> Given data:

BEGIN

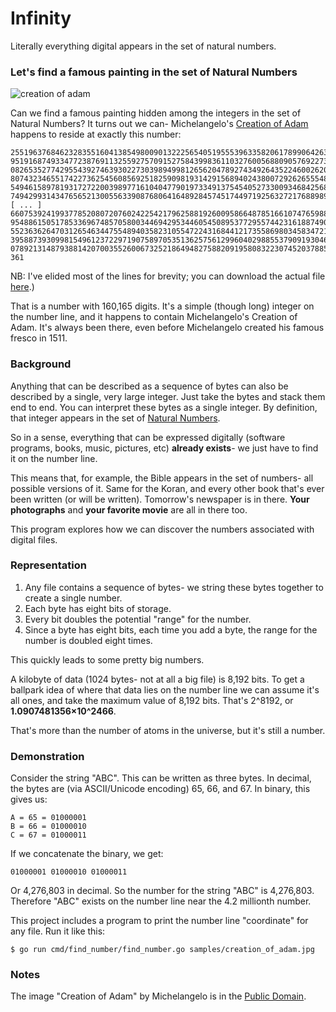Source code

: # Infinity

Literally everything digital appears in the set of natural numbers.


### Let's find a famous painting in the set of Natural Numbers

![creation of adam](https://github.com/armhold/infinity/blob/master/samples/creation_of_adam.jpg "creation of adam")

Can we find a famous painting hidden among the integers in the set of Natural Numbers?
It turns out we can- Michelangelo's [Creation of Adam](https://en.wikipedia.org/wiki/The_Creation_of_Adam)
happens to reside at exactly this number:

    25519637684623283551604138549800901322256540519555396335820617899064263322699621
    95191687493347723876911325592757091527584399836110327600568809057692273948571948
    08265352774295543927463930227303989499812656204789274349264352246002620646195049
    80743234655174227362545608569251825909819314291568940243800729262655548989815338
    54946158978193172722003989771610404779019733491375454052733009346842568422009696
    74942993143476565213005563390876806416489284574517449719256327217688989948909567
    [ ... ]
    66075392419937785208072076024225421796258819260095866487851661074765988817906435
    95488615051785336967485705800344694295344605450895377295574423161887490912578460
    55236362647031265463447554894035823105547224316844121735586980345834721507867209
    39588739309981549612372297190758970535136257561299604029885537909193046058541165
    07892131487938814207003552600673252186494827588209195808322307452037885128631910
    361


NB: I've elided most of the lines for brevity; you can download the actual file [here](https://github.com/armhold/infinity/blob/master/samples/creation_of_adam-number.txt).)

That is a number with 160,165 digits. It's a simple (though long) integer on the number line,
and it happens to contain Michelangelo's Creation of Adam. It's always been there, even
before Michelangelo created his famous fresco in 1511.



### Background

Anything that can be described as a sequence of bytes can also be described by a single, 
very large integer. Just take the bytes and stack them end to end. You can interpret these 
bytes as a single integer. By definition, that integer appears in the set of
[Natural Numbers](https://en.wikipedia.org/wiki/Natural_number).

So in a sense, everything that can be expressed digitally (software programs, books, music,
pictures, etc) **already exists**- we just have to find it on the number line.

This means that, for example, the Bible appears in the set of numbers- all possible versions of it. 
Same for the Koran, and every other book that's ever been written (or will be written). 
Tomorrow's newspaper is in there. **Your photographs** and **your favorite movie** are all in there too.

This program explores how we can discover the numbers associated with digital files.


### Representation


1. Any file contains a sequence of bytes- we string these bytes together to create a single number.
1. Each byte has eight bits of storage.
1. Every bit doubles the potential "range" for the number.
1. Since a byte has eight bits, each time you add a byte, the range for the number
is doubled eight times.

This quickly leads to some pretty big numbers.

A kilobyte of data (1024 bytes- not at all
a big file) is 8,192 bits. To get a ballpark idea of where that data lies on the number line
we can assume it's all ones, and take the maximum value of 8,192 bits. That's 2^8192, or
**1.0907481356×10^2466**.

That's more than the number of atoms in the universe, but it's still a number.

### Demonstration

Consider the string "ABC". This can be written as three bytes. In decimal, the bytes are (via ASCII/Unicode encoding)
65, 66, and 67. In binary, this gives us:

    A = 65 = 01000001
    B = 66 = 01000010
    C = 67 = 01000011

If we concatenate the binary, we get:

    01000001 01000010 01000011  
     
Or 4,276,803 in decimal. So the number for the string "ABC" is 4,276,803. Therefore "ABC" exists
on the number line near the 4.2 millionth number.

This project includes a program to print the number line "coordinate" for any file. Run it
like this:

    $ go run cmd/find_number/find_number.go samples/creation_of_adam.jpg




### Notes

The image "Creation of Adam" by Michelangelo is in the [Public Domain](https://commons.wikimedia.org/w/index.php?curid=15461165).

END

Look through the material above and print exactly the lines from the one containing "is doubled eight times." to the one containing "Consider the string", both included, and nothing more.

is doubled eight times.

This quickly leads to some pretty big numbers.

A kilobyte of data (1024 bytes- not at all
a big file) is 8,192 bits. To get a ballpark idea of where that data lies on the number line
we can assume it's all ones, and take the maximum value of 8,192 bits. That's 2^8192, or
**1.0907481356×10^2466**.

That's more than the number of atoms in the universe, but it's still a number.

### Demonstration

Consider the string "ABC". This can be written as three bytes. In decimal, the bytes are (via ASCII/Unicode encoding)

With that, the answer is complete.